Return every line from the records below in which the word "midpoint" is found.

__AVAILABLE RECORDS__.
------------------------

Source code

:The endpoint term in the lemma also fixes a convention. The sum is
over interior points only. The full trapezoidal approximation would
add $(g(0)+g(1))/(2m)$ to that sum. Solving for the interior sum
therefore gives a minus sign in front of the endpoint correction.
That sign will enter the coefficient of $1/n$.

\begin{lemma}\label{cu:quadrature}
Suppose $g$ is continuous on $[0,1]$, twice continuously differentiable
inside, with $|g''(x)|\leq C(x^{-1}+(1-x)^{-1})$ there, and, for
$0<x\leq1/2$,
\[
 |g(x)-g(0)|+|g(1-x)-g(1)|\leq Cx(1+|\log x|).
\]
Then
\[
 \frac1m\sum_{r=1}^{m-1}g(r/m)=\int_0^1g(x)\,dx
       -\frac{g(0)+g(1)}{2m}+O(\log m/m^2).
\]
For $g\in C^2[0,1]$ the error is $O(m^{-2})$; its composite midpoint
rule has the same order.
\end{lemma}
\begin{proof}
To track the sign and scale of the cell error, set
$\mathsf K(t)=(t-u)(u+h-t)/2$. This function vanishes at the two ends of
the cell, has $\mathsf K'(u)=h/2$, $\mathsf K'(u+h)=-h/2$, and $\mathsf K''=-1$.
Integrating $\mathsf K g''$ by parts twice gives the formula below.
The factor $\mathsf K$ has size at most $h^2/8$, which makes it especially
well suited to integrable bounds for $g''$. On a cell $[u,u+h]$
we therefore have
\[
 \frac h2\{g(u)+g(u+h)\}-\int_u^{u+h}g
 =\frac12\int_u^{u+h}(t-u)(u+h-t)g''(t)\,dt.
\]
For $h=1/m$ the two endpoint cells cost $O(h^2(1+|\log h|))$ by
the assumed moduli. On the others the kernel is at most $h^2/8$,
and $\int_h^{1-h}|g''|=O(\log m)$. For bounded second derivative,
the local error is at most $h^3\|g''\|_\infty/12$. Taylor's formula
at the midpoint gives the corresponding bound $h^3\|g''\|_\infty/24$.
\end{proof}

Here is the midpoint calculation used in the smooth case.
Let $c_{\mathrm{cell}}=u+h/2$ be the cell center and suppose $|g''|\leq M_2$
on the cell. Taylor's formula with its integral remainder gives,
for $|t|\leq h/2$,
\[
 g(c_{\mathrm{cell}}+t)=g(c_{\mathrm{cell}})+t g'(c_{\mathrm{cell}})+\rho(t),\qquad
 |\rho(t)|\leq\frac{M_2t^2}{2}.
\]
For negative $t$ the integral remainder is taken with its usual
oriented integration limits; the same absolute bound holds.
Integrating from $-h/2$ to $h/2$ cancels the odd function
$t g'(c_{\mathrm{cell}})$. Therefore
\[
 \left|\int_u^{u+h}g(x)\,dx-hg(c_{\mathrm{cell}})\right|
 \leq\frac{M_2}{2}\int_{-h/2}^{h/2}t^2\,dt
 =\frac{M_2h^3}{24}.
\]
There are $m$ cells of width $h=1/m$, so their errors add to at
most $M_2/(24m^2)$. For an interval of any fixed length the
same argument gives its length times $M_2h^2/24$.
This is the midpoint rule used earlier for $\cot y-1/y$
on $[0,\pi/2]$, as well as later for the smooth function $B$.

------------------------

__EXERCISE RESPONSE__.
For $g\in C^2[0,1]$ the error is $O(m^{-2})$; its composite midpoint
at the midpoint gives the corresponding bound $h^3\|g''\|_\infty/24$.
Here is the midpoint calculation used in the smooth case.
This is the midpoint rule used earlier for $\cot y-1/y$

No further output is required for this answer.